- Born: Nashua, New Hampshire
- Career
- Style: Talk
- Country: United States
- Website: rileylive.com

= Tim Riley (radio personality) =

American radio personality

Tim Riley is a Northwest media personality in Portland, Oregon. He is currently an Anchor/Reporter with KPAM AM 860 and KKOV, Portland Oregon. He served as News Director/Anchor for Hot Talk 1080 KOTK, Max 910 during Imus In The Morning, and KUFO during The Rick Emerson Show from 2001 until 2009. Born in Nashua, New Hampshire, Riley got involved with a local radio station and began a career that took him to California. After ending a ten-year stint in Southern California radio, Riley moved to Portland in 1998, where he did afternoon news during the Tom Leykis Show. In 2001, Riley was paired with Emerson.

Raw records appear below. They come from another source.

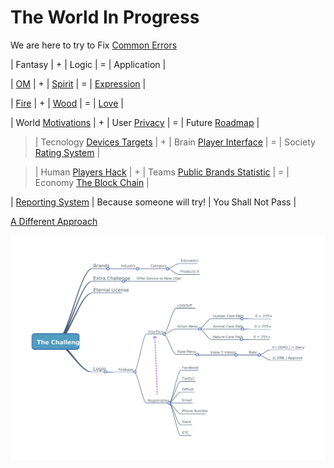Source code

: # The World In Progress

We are here to try to Fix [Common Errors](./404.md)

| Fantasy | + | Logic      | = | Application    | 

| [OM]()  | + | [Spirit]() | = | [Expression]() |

| [Fire](./Welcome/README.md) | + | [Wood](./Concerns/HR.md) | = | [Love](https://github.com/odicforcesounds/Eternal-License/blob/master/LICENSE) | 

| World [Motivations](./Path/README.md) | + | User [Privacy](./Privacy/README.md) | = | Future [Roadmap](./About/README.md) |

>| Tecnology [Devices Targets](./Devices/README.md) | + | Brain [Player Interface](./UserInterface/README.md) | = | Society [Rating System](./Rating/README.md) |

>| Human [Players Hack](./README.md) | + | Teams [Public Brands Statistic](./README.md) | = | Economy [The Block Chain](./OdicPoints/README.md) |

| [Reporting System](./BlackBox/README.md) | Because someone will try! | You Shall Not Pass |

[A Different Approach](./WIKI.md)

![](./images/Challenge.png?raw=true)
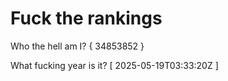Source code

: # Fuck the rankings

Who the hell am I?
{ 34853852 }

What fucking year is it?
[ 2025-05-19T03:33:20Z ]
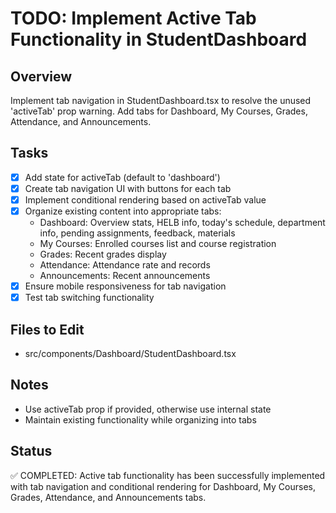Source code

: # TODO: Implement Active Tab Functionality in StudentDashboard

## Overview
Implement tab navigation in StudentDashboard.tsx to resolve the unused 'activeTab' prop warning. Add tabs for Dashboard, My Courses, Grades, Attendance, and Announcements.

## Tasks
- [x] Add state for activeTab (default to 'dashboard')
- [x] Create tab navigation UI with buttons for each tab
- [x] Implement conditional rendering based on activeTab value
- [x] Organize existing content into appropriate tabs:
  - Dashboard: Overview stats, HELB info, today's schedule, department info, pending assignments, feedback, materials
  - My Courses: Enrolled courses list and course registration
  - Grades: Recent grades display
  - Attendance: Attendance rate and records
  - Announcements: Recent announcements
- [x] Ensure mobile responsiveness for tab navigation
- [x] Test tab switching functionality

## Files to Edit
- src/components/Dashboard/StudentDashboard.tsx

## Notes
- Use activeTab prop if provided, otherwise use internal state
- Maintain existing functionality while organizing into tabs

## Status
✅ COMPLETED: Active tab functionality has been successfully implemented with tab navigation and conditional rendering for Dashboard, My Courses, Grades, Attendance, and Announcements tabs.
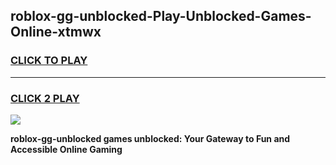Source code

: 
## roblox-gg-unblocked-Play-Unblocked-Games-Online-xtmwx
<h3>
<a href="https://premium76.site?title=roblox-gg-unblocked&ref=25A">CLICK TO PLAY</a></h3>
<hr>

<h3>
<a href="https://premium76.site?title=roblox-gg-unblocked&ref=25A">CLICK 2 PLAY</a>
  
</h3>

<a href="https://premium76.site?title=roblox-gg-unblocked&ref=25A"><img src="https://clearcache.store/games.png"></a>


**roblox-gg-unblocked games unblocked: Your Gateway to Fun and Accessible Online Gaming**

Tim has been seen on television hosting The Classroom Guide To A Better America, an amusing assortment of social hygiene films originally shown to baby-boomers during their formative years. These programs continued to attract the same niche audience who listened to the daytime program to the late night hours of On Demand Television.

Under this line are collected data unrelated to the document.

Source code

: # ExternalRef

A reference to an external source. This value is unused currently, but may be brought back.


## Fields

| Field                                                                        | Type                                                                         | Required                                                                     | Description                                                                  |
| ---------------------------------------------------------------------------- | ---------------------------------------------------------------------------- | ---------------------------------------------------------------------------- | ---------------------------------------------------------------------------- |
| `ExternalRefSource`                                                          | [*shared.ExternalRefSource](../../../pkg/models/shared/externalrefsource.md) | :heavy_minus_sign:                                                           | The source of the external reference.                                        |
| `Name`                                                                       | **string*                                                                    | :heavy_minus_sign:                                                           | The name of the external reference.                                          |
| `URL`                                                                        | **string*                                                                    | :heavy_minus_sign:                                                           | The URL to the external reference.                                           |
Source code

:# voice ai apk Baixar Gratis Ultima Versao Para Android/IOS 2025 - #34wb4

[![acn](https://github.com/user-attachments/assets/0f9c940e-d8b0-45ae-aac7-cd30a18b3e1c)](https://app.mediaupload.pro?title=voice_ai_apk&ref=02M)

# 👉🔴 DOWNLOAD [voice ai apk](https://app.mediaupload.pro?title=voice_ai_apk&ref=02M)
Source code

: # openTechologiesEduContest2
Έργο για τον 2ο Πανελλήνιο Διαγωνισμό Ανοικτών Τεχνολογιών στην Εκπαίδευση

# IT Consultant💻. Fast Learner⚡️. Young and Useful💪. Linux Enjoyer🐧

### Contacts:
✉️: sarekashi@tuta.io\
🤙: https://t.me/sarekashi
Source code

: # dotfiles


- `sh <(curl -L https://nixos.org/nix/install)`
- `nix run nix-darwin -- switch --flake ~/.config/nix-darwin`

Riley is also an actor and has done freelance voice-over work for many years.

He was also a judge for the 6th and 7th annual Independent Music Awards to support independent artists.

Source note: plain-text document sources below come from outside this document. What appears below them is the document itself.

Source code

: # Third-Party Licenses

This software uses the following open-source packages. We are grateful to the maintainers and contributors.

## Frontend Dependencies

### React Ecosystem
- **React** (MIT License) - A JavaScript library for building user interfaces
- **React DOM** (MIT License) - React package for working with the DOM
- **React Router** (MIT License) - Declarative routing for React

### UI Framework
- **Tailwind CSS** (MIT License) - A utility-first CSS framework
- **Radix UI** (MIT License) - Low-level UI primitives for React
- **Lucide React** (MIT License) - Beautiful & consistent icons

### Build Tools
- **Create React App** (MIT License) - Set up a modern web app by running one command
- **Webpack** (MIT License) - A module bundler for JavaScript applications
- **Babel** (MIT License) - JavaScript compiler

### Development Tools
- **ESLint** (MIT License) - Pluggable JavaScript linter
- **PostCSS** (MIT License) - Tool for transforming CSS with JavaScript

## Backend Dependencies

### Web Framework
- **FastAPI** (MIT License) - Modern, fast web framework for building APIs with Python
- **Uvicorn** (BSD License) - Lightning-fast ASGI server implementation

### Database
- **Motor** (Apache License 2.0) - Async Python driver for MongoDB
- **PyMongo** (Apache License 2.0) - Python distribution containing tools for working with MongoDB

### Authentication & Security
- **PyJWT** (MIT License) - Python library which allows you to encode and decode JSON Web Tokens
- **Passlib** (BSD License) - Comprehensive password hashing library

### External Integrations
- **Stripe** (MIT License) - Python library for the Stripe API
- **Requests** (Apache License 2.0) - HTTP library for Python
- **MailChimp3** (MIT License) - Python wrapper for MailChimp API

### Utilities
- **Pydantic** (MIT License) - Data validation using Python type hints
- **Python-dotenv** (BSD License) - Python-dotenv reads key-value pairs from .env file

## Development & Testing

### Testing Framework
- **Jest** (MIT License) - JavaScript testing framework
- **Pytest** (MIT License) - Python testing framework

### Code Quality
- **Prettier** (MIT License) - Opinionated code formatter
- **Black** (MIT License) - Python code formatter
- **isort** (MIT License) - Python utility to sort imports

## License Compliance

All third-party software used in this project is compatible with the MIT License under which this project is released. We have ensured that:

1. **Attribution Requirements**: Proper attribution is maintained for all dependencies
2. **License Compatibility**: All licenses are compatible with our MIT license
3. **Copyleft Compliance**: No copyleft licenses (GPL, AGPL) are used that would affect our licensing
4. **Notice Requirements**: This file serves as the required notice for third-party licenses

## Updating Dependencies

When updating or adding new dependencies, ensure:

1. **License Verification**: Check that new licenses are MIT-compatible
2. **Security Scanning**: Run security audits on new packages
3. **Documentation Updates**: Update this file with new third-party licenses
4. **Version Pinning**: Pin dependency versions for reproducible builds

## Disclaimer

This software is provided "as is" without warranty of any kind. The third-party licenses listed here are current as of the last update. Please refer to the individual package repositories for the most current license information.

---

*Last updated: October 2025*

== The Tim Riley Factor ==
During The Rick Emerson Show's tenure on KOTK and MAX910 (2001–2005), Tim's name was used for the show's house band (basically the staff and friends), "The Tim Riley Factor." The band included Emerson, Producer Sarah X Dylan, Kristin from Accounting and a series of other members. The band's original songs included:

- Christmas Time in Portland
- I Want to be a Ramone
- Gene Simmons Took My Girl

The group also performed at a number of live events, including Emerson listener parties.

== Tim Riley Breaking News==
Riley begun podcasting an offbeat-format news podcast in early 2015 in between his broadcasting gigs for terrestrial Portland radio. He has a short to medium length format podcast and is also featured occasionally as a guest on Funemployment Radio.